Stored data:
----------------------------------------
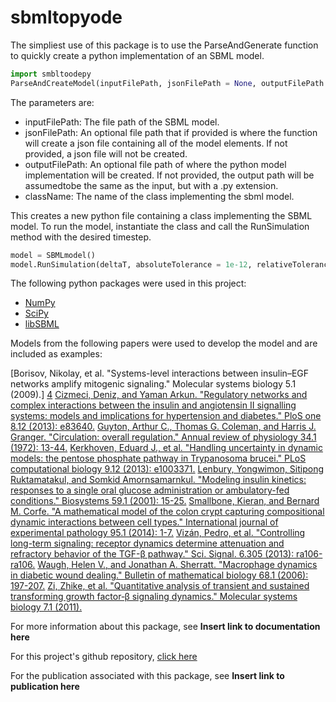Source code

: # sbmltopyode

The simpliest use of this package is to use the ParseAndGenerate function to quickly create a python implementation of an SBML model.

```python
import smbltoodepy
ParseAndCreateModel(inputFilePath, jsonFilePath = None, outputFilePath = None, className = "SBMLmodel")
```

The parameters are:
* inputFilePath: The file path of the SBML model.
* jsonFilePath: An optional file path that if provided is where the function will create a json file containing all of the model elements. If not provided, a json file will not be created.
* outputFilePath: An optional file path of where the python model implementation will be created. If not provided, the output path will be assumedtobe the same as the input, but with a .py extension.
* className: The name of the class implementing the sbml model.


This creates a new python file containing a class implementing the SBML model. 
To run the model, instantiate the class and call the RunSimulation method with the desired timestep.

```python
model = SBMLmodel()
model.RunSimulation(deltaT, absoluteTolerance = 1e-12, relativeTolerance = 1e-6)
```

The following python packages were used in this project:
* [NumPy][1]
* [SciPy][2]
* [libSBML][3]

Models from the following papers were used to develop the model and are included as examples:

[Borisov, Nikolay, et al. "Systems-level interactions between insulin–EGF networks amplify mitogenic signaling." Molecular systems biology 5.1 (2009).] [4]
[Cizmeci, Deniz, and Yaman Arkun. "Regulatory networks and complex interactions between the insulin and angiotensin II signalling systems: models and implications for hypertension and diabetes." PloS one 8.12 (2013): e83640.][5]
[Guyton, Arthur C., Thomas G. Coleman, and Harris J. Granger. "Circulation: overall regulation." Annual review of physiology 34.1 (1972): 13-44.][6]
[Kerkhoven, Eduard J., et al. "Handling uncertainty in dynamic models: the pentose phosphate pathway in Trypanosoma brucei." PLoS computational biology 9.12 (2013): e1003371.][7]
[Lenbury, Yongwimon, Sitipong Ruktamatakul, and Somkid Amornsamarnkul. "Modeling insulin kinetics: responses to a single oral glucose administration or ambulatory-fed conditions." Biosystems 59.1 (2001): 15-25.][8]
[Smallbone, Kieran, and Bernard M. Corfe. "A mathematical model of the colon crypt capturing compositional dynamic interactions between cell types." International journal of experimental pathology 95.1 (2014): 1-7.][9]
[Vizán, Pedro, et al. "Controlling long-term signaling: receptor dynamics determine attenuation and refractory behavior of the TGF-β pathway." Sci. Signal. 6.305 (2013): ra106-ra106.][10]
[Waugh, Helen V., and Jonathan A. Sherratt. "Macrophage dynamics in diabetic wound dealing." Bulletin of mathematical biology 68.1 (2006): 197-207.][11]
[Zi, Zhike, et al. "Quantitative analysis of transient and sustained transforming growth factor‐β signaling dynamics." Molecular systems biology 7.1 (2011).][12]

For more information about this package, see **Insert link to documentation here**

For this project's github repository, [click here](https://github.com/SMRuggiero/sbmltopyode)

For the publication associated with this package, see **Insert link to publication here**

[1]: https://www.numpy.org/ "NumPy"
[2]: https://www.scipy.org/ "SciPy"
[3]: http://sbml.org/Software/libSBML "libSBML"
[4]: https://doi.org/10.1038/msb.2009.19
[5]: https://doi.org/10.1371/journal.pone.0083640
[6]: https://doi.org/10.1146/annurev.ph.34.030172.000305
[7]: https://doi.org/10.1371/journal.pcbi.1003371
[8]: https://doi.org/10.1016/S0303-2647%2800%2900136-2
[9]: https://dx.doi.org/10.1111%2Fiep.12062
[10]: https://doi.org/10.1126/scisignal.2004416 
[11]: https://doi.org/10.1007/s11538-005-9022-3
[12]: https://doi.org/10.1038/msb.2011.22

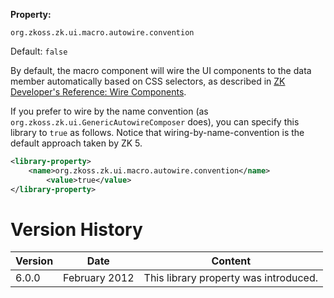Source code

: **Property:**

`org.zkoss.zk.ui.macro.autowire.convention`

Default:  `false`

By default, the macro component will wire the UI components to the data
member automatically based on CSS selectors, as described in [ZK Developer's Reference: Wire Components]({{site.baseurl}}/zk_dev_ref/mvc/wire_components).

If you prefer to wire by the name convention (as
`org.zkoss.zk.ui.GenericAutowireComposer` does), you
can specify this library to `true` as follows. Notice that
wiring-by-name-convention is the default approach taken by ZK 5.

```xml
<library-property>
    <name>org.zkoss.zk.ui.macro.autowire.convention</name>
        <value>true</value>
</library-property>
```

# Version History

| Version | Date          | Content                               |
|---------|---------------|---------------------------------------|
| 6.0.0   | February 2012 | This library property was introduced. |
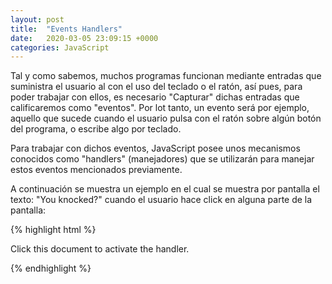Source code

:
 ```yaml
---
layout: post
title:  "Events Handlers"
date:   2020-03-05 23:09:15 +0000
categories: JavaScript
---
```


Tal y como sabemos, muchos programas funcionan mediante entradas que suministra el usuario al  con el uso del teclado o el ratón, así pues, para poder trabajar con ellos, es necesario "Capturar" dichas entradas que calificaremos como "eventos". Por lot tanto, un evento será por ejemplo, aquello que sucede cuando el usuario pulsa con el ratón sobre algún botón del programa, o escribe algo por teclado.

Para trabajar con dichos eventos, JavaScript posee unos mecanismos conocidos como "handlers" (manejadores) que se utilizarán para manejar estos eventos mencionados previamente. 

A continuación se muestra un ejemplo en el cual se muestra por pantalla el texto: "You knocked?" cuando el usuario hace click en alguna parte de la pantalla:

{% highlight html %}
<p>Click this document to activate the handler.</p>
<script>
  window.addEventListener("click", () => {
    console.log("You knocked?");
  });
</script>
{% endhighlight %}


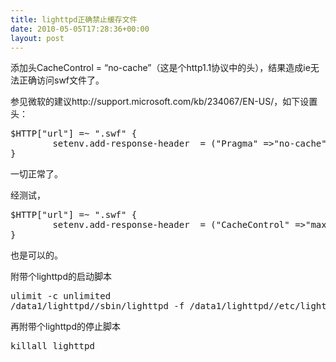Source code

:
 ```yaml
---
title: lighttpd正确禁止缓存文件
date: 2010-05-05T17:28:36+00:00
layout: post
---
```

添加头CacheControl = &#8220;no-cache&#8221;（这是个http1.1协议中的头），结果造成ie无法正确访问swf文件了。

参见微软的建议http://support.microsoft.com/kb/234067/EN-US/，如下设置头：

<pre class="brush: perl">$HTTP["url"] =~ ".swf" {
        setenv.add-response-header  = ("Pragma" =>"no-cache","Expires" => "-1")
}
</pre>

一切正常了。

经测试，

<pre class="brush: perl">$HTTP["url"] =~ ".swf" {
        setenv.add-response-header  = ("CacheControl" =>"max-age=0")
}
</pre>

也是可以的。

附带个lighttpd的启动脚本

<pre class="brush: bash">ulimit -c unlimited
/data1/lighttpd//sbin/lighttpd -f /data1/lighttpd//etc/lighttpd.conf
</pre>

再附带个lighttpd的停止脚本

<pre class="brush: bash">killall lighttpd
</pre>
----------------------------------------
▸ Action item: Every line in the records above that has "function" counts once. Give the total and nothing else.

▸ Answer to this task: 2